Before Covid, Kristiane Sherry visited America’s craft beer capital, Portland, Oregon, to visit Westward Whiskey where the team makes a single malt heavily influenced by their city’s brewing heritage.
“It’s all about minimalist distilling,” states Christian Krogstad. The founder and master distiller at House Spirits, the maker of Westward Whiskey in Portland, is standing in his visitor centre explaining his production philosophy. “We’re a brewery with a distillery attached.”
It initially sounds like he’s stating the obvious. Whisky is, essentially, distilled beer. But the simplicity in this mission statement says so much about the intention behind Westward single malt whiskey and makes it so distinctive.
We’re across the river from downtown Portland – arguably America’s craft beer capital. The city is defined by the Willamette River. It slices through the urban area, punctuated by huge metal bridges; Downtown to the west, small and defined with its terracotta buildings and parks. To the east you find the old industrial area with production space and warehouses, among them cool conversions. It is what Brooklyn is to Manhattan. And it’s here that you find the Westward Whiskey Distillery.

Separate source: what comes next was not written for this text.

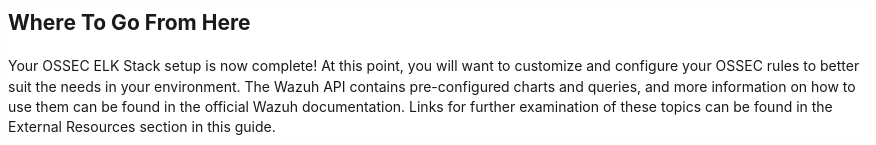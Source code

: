 ## Where To Go From Here

Your OSSEC ELK Stack setup is now complete! At this point, you will want to customize and configure your OSSEC rules to better suit the needs in your environment. The Wazuh API contains pre-configured charts and queries, and more information on how to use them can be found in the official Wazuh documentation. Links for further examination of these topics can be found in the External Resources section in this guide.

Westward Whiskey and a love of beer
Urban distilleries are having a bit of a moment. As they should: cities bring people and ideas together. Add into the recipe innovation and heritage too, and it becomes clear why distilleries in these settings offer such a strong sense of place through their products. For the Westward team, this isn’t just tapping into everything Portland has to offer. It’s taking inspiration from the surrounding Pacific Northwest, too.
Step into the distillery and it’s a bright space. Westward bottles line the walls, and there’s space for barrel-top tastings. Through the glass wall behind him you can glimpse the pair of Westward pot stills – unusual-looking things, but more on that later. Just across from the duo is the Aviation Gin still (famously actor Ryan Reynolds held a sizable stake before selling to Diageo). And the first thing you realise is how integral beer is to the production.
It starts with the malt
To hit this home, the team takes us for a trip up the road and over the Columbia River (its confluence with the Willamette is just north of the city) and into Washington State. The destination? Great Western Malting. Founded in 1934, it’s one of the oldest businesses of its kind in the US. And here again we find a group of people passionate about flavour. In addition to providing Westward with its grains, it also serves the industry with malt research and development work.

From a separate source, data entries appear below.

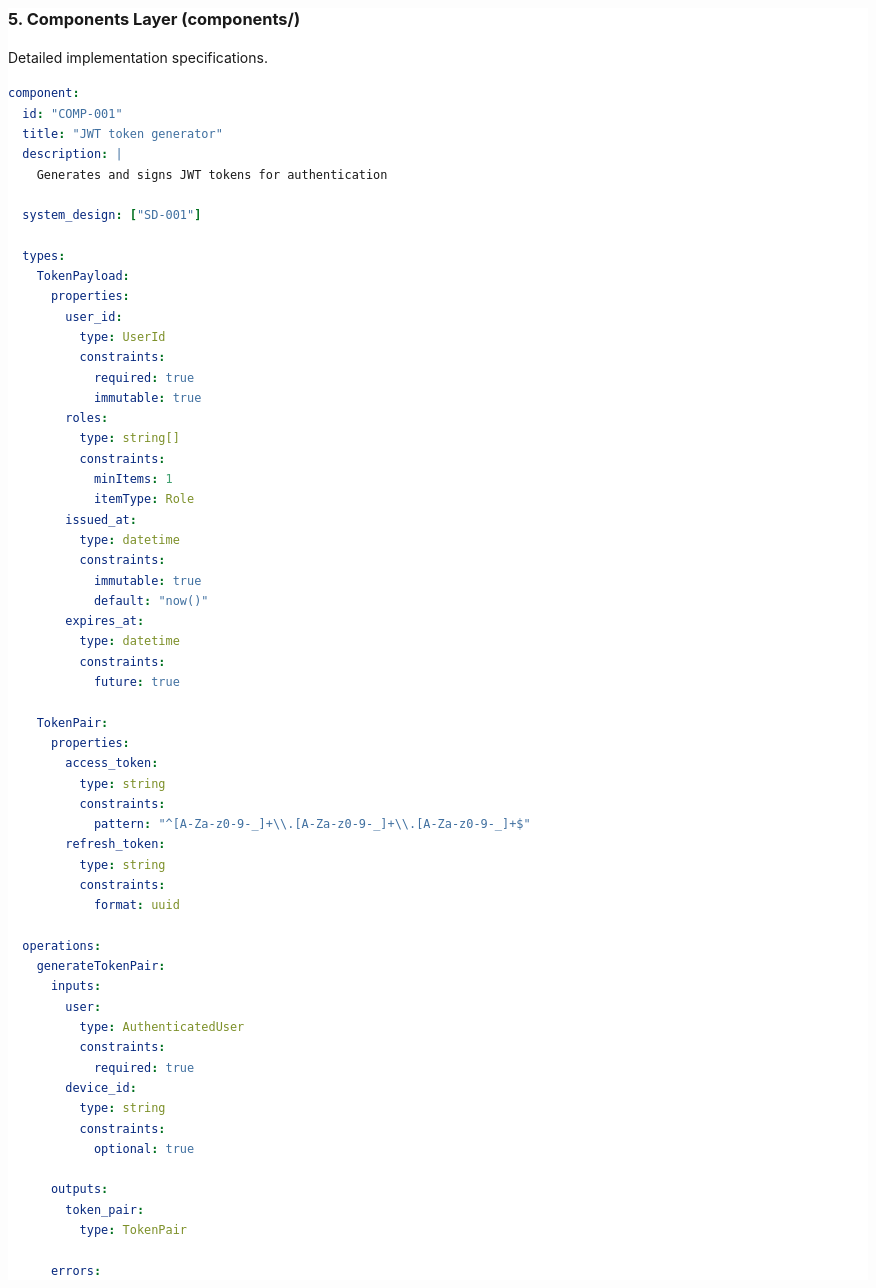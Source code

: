 ### 5. Components Layer (components/)

Detailed implementation specifications.

```yaml
component:
  id: "COMP-001"
  title: "JWT token generator"
  description: |
    Generates and signs JWT tokens for authentication
    
  system_design: ["SD-001"]
  
  types:
    TokenPayload:
      properties:
        user_id: 
          type: UserId
          constraints:
            required: true
            immutable: true
        roles: 
          type: string[]
          constraints:
            minItems: 1
            itemType: Role
        issued_at: 
          type: datetime
          constraints:
            immutable: true
            default: "now()"
        expires_at:
          type: datetime
          constraints:
            future: true
            
    TokenPair:
      properties:
        access_token:
          type: string
          constraints:
            pattern: "^[A-Za-z0-9-_]+\\.[A-Za-z0-9-_]+\\.[A-Za-z0-9-_]+$"
        refresh_token:
          type: string
          constraints:
            format: uuid
            
  operations:
    generateTokenPair:
      inputs:
        user:
          type: AuthenticatedUser
          constraints:
            required: true
        device_id:
          type: string
          constraints:
            optional: true
            
      outputs:
        token_pair:
          type: TokenPair
          
      errors:
```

Westward use two row barley grown in the Pacific Northwest. After harvesting, it goes to Great Western Malting where it is processed ready to be turned into whiskey. But first, it has to be fermented. It’s here where you can’t ignore Westward’s beer mentality. The team uses an ale yeast as opposed to a distiller’s yeast. The fermentation is a slow one, carried out at a low temperature.
You can actually taste this beer-first ethos. At some distilleries, the wash, the ‘beer’, the low-ABV, post-fermentation liquid that heads to the stills, tastes… not quite finished, perhaps. Too acidic. The Westward wash was round, full-bodied, fresh, orchard fruit-led. It almost seems a shame to distil the results.

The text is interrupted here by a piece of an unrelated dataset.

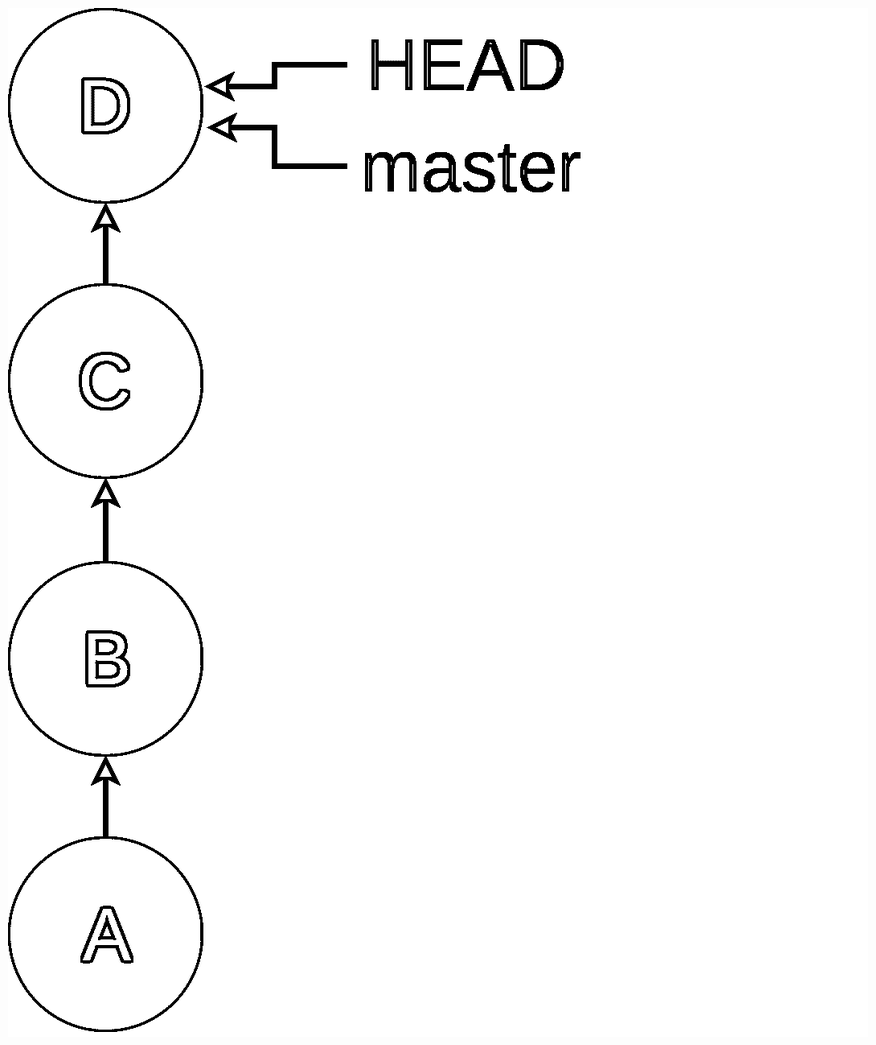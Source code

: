 [![Four Commits With No Branches](img/0ffb9e5f82179454dfc0228145676803.png)](https://files.realpython.com/media/drawio-git-branch-step1-big.a431ad80dd56.png)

On to distillation, and curiouser and curiouser. We’re talking double pot distillation, but each has been custom-designed from a flavour perspective, rather than being tied to tradition in terms of what a still should look like. Whereas many others are all about maxing out reflux (where the vapour comes into contact with a cooler surface, falls back, and is essentially redistilled again), at Westward it’s about minimising it to preserve that ale character. The new-make that flows is bold, robust, and fruit-forward with loads of that grain character coming through. ‘Craft’ has so often been co-opted in whiskey, but it feels appropriate to use it here.
Westward maturation
We leave the distillery and take a trip outside the city to the maturation site. It’s the first time I’ve seen barrels stacked upright, something done to successfully withstand earthquakes. Here, we taste some maturing spirit (as with Scotch single malt, this has a minimum three-year age statement). I am so surprised: the apple, floral, and yes, ale-heavy notes shine. It’s an exciting realisation – the future of Westward is as flavour-forward as the core range now.
Predominantly the team makes use of new, lightly charred American oak – it’s like a blank canvas that lets that beer quality shine through. But! We also sampled whiskey from stout casks, and locally expressions that make use of local wine barrels are also available (as an aside, do check out Oregon wines. Stunning). But the one to make it over to the UK is the flagship single malt.
Does the ale vibe translate, even at full maturation? Absolutely. This is a beer-lover’s whiskey. On the nose, you’ve got berries, apples, pears and perhaps maple, in with those bold, green, crisp grain notes. The palate is spicier; biscuity malt builds alongside sweet spices. Then there’s a hint of tobacco leaf on the finish. It’s a fascinating dram. And from the beer-led vision to the local malt, those custom stills and the American oak, it’s truly a taste of Oregon.